Preparation, Characterization, and Performance Control of Nanographitic Films.

Using methane as a carbon source, low-dimensional carbon nanomaterials were obtained in this work. The films were deposited directly on glass substrates by radio frequency plasma-enhanced chemical vapor deposition (RF-PECVD). The configuration and compositions of this nanographite films were identified by X-ray photoelectron spectroscopy (XPS) as carbon in sp2 bonding form. Raman spectral characterization verified the configuration of the films to be hexatomic ring of carbon atoms. As a result, they were found to be nanographite films (NGFs). Also, the atomic force microscopy (AFM) topography and Raman spectra of different areas demonstrated the diversity of the films at the nano scale.

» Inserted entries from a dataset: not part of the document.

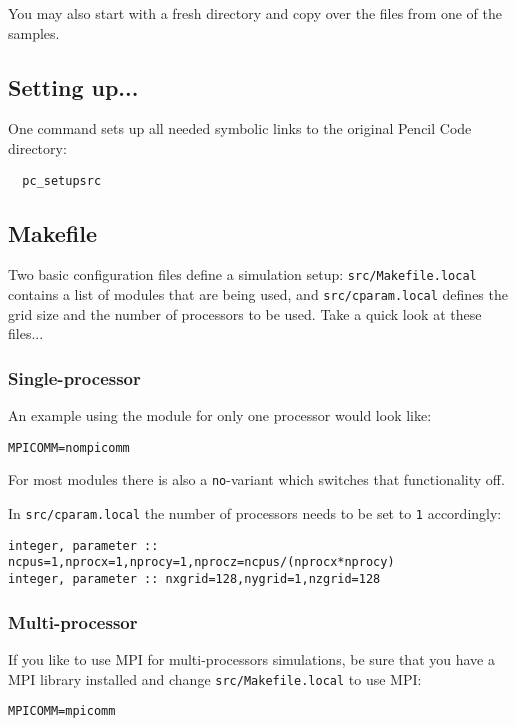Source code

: \documentclass[a4paper,12pt]{article}
\begin{document}
You may also start with a fresh directory and copy over the files from one of the samples.

\subsection{Setting up...}

One command sets up all needed symbolic links to the original Pencil Code directory:

\begin{verbatim}
  pc_setupsrc
\end{verbatim}

\subsection{Makefile}

Two basic configuration files define a simulation setup: \verb|src/Makefile.local| contains a list of modules that are being used, and \verb|src/cparam.local| defines the grid size and the number of processors to be used.
Take a quick look at these files...


\subsubsection{Single-processor}
An example using the module for only one processor would look like:
\begin{verbatim}
MPICOMM=nompicomm
\end{verbatim}

For most modules there is also a \verb|no|-variant which switches that functionality off.

In \verb|src/cparam.local| the number of processors needs to be set to \verb|1| accordingly:
\begin{verbatim}
integer, parameter :: ncpus=1,nprocx=1,nprocy=1,nprocz=ncpus/(nprocx*nprocy)
integer, parameter :: nxgrid=128,nygrid=1,nzgrid=128
\end{verbatim}

\subsubsection{Multi-processor}
If you like to use MPI for multi-processors simulations, be sure that you have a MPI library installed and change \verb|src/Makefile.local| to use MPI:
\begin{verbatim}
MPICOMM=mpicomm
\end{verbatim}
\end{document}
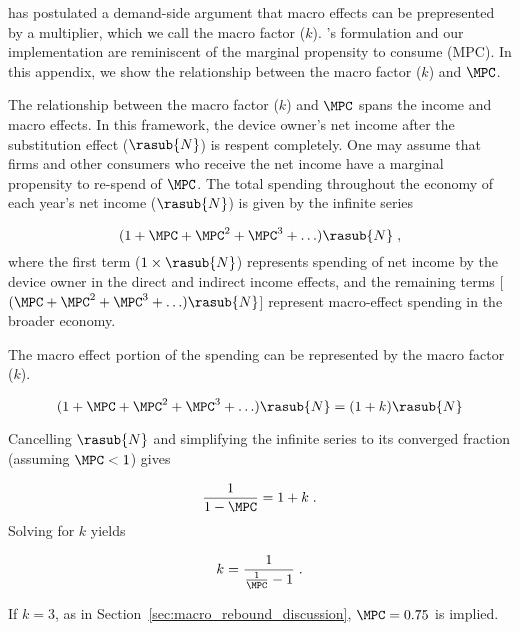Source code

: 
\citet{Borenstein:2015aa} has postulated a demand-side argument that macro effects 
can be prepresented by a multiplier, which we call the macro factor ($k$).
\citeauthor{Borenstein:2015aa}'s formulation and our implementation 
are reminiscent of the marginal propensity to consume (MPC).
In this appendix, we show the relationship between the macro factor ($k$) and $\MPC$.

The relationship between the macro factor ($k$) and $\MPC$ spans
the income and macro effects.
In this framework, the device owner's net income 
after the substitution effect ($\rasub{N}$) is respent completely.
One may assume that firms and other consumers who receive the net income have a 
marginal propensity to re-spend of $\MPC$.
The total spending throughout the economy of each year's net income ($\rasub{N}$)
is given by the infinite series

\begin{equation} \label{eq:infinite_series_spending}
  (1 + \MPC + \MPC^2 + \MPC^3 + \ldots) \rasub{N} \; ,
\end{equation}
%
where the first term ($1 \times \rasub{N}$) represents spending of net income by the device owner
in the direct and indirect income effects, and
the remaining terms 
[$(\MPC + \MPC^2 + \MPC^3 + \ldots) \rasub{N}$]
represent macro-effect spending in the broader economy.

The macro effect portion of the spending can be represented by the macro factor ($k$).

\begin{equation} \label{eq:mpc_and_k}
  (1 + \MPC + \MPC^2 + \MPC^3 + \ldots) \rasub{N} = (1 + k) \rasub{N}
\end{equation}

Cancelling $\rasub{N}$ and simplifying the infinite series to its converged fraction
(assuming $\MPC < 1$) gives

\begin{equation}
  \frac{1}{1 - \MPC} = 1 + k \; .
\end{equation}
%
Solving for $k$ yields

\begin{equation} \label{eq:mpc_and_k_converged}
  k = \frac{1}{\frac{1}{\MPC} - 1} \; .
\end{equation}

If $k = 3$, as in Section~\ref{sec:macro_rebound_discussion}, 
$\MPC = 0.75$ is implied.
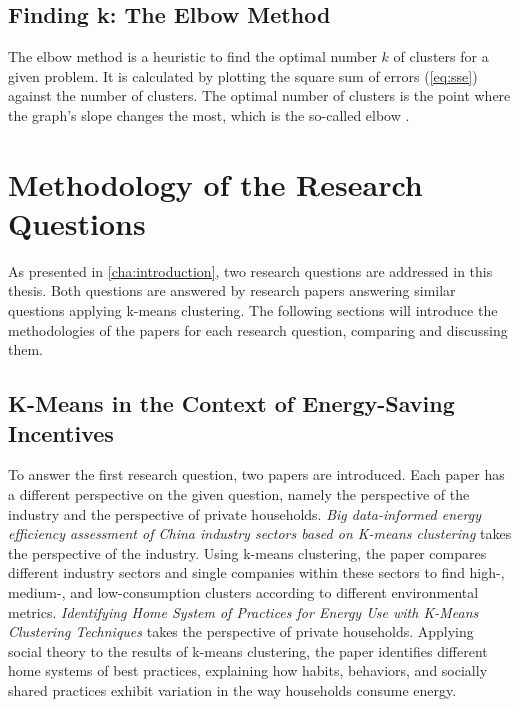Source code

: \subsection{Finding k: The Elbow Method}
The elbow method is a heuristic to find the optimal number $k$ of clusters for a given problem.
It is calculated by plotting the square sum of errors (\autoref{eq:sse}) against the number of clusters.
The optimal number of clusters is the point where the graph's slope changes the most, which is the so-called elbow \cite{SYA-IKC}.

\section{Methodology of the Research Questions}
As presented in \autoref{cha:introduction}, two research questions are addressed in this thesis.
Both questions are answered by research papers answering similar questions applying k-means clustering.
The following sections will introduce the methodologies of the papers for each research question, comparing and discussing them.

\subsection{K-Means in the Context of Energy-Saving Incentives}
To answer the first research question, two papers are introduced.
Each paper has a different perspective on the given question, namely the perspective of the industry and the perspective of private households.
\textit{Big data-informed energy efficiency assessment of China industry sectors based on K-means clustering} \cite{LIU-BDE} takes the perspective of the industry.
Using k-means clustering, the paper compares different industry sectors and single companies within these sectors to find high-, medium-, and low-consumption clusters according to different environmental metrics.
\textit{Identifying Home System of Practices for Energy Use with K-Means Clustering Techniques} \cite{MAL-HBP} takes the perspective of private households.
Applying social theory to the results of k-means clustering, the paper identifies different home systems of best practices, explaining how habits, behaviors, and socially shared practices exhibit variation in the way households consume energy.

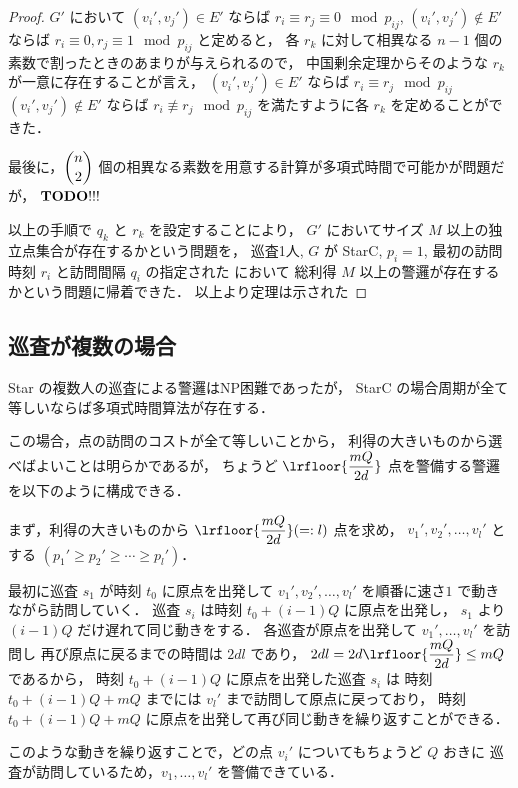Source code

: \begin{proof}
	$G'$ において
	$(v_i', v_j') \in E'$     ならば $r_i \equiv r_j \equiv 0 \mod p_{ij}$,
	$(v_i', v_j') \not\in E'$ ならば $r_i \equiv 0, r_j \equiv 1 \mod p_{ij}$
	と定めると，
	各 $r_k$ に対して相異なる $n - 1$ 個の素数で割ったときのあまりが与えられるので，
	中国剰余定理からそのような $r_k$ が一意に存在することが言え，
	$(v_i', v_j') \in E'$ ならば $r_i \equiv r_j \mod p_{ij}$
	$(v_i', v_j') \not\in E'$ ならば $r_i \not\equiv r_j \mod p_{ij}$
	を満たすように各 $r_k$ を定めることができた．

	最後に，$\dbinom{n}{2}$ 個の相異なる素数を用意する計算が多項式時間で可能かが問題だが，
	${\bf TODO!!!}$ 

	以上の手順で $q_k$ と $r_k$ を設定することにより，
	$G'$ においてサイズ $M$ 以上の独立点集合が存在するかという問題を，
	巡査1人, $G$ が StarC, $p_i = 1$,
	最初の訪問時刻 $r_i$ と訪問間隔 $q_i$ の指定された \maxprofit において
	総利得 $M$ 以上の警邏が存在するかという問題に帰着できた．
	以上より定理は示された
\end{proof}






\subsection{巡査が複数の場合}

Star の複数人の巡査による警邏はNP困難であったが，
StarC の場合周期が全て等しいならば多項式時間算法が存在する．

この場合，点の訪問のコストが全て等しいことから，
利得の大きいものから選べばよいことは明らかであるが，
ちょうど $\lrfloor{\dfrac{mQ}{2d}}$ 点を警備する警邏を以下のように構成できる．

まず，利得の大きいものから $\lrfloor{\dfrac{mQ}{2d}} (=: l)$ 点を求め，
$v_1', v_2', \ldots, v_l'$ とする 
$(p_1' \geq p_2' \geq \cdots \geq p_l')$．

最初に巡査 $s_1$ が時刻 $t_0$ に原点を出発して
$v_1', v_2', \ldots, v_l'$ を順番に速さ$1$ で動きながら訪問していく．
巡査 $s_i$ は時刻 $t_0 + (i - 1)Q$ に原点を出発し，
$s_1$ より $(i - 1)Q$ だけ遅れて同じ動きをする．
各巡査が原点を出発して $v_1', \ldots, v_l'$ を訪問し
再び原点に戻るまでの時間は $2dl$ であり，
$2dl = 2d \lrfloor{\dfrac{mQ}{2d}} \leq mQ$ であるから，
時刻 $t_0 + (i - 1)Q$ に原点を出発した巡査 $s_i$ は
時刻 $t_0 + (i - 1)Q + mQ$ までには $v_l'$ まで訪問して原点に戻っており，
時刻 $t_0 + (i - 1)Q + mQ$ に原点を出発して再び同じ動きを繰り返すことができる．

このような動きを繰り返すことで，どの点 $v_i'$ についてもちょうど $Q$ おきに
巡査が訪問しているため，$v_1, \ldots, v_l'$ を警備できている．


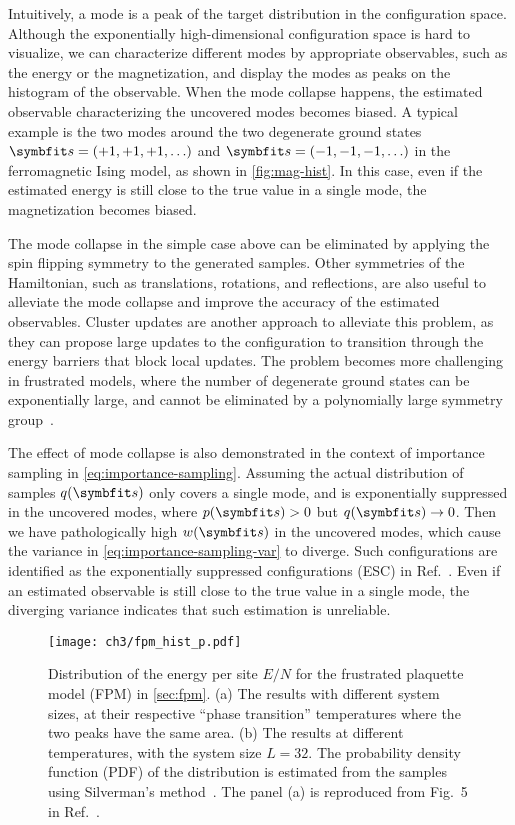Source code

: Intuitively, a mode is a peak of the target distribution in the configuration space. Although the exponentially high-dimensional configuration space is hard to visualize, we can characterize different modes by appropriate observables, such as the energy or the magnetization, and display the modes as peaks on the histogram of the observable. When the mode collapse happens, the estimated observable characterizing the uncovered modes becomes biased. A typical example is the two modes around the two degenerate ground states $\vs = (+1, +1, +1, \ldots)$ and $\vs = (-1, -1, -1, \ldots)$ in the ferromagnetic Ising model, as shown in \cref{fig:mag-hist}. In this case, even if the estimated energy is still close to the true value in a single mode, the magnetization becomes biased.

The mode collapse in the simple case above can be eliminated by applying the spin flipping symmetry to the generated samples. Other symmetries of the Hamiltonian, such as translations, rotations, and reflections, are also useful to alleviate the mode collapse and improve the accuracy of the estimated observables. Cluster updates are another approach to alleviate this problem, as they can propose large updates to the configuration to transition through the energy barriers that block local updates. The problem becomes more challenging in frustrated models, where the number of degenerate ground states can be exponentially large, and cannot be eliminated by a polynomially large symmetry group~\cite{wannier1950antiferromagnetism, mambrini1999residual, vanderstraeten2018residual}.

The effect of mode collapse is also demonstrated in the context of importance sampling in \cref{eq:importance-sampling}. Assuming the actual distribution of samples $q(\vs)$ only covers a single mode, and is exponentially suppressed in the uncovered modes, where $p(\vs) > 0$ but $q(\vs) \to 0$. Then we have pathologically high $w(\vs)$ in the uncovered modes, which cause the variance in \cref{eq:importance-sampling-var} to diverge. Such configurations are identified as the exponentially suppressed configurations (ESC) in Ref.~\cite{wu2021unbiased}. Even if an estimated observable is still close to the true value in a single mode, the diverging variance indicates that such estimation is unreliable.

\begin{figure}[htb]
\centering
\texttt{[image: ch3/fpm\_hist\_p.pdf]}
\caption[Distribution of energy for FPM with different sizes and temperatures]{
Distribution of the energy per site $E / N$ for the frustrated plaquette model (FPM) in \cref{sec:fpm}.
(a) The results with different system sizes, at their respective ``phase transition'' temperatures where the two peaks have the same area.
(b) The results at different temperatures, with the system size $L = 32$.
The probability density function (PDF) of the distribution is estimated from the samples using Silverman’s method~\cite{silverman1986density}.
The panel (a) is reproduced from Fig.~5 in Ref.~\cite{wu2021unbiased}.
}
\label{fig:fpm-hist-p}
\end{figure}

The high light-transmitting and electron mobility indicated that the NGFs possessed excellent optic-electronic properties and could be used as good photoelectrical function materials. Furthermore, the physical and chemical growth mechanism of NGFs were analyzed by PECVD. NGFs could be obtained in a controlled process by modulating the growth conditions. In this work, the complicated transfer process commonly used for optoelectronic devices could be avoided. Also, by growing the films directly on a glass substrate, the quality degradation of the film was not a problem. This work can further promote the development of next-generation electronic or optoelectronic function materials, especially for their application in transparent conductive electrode fields.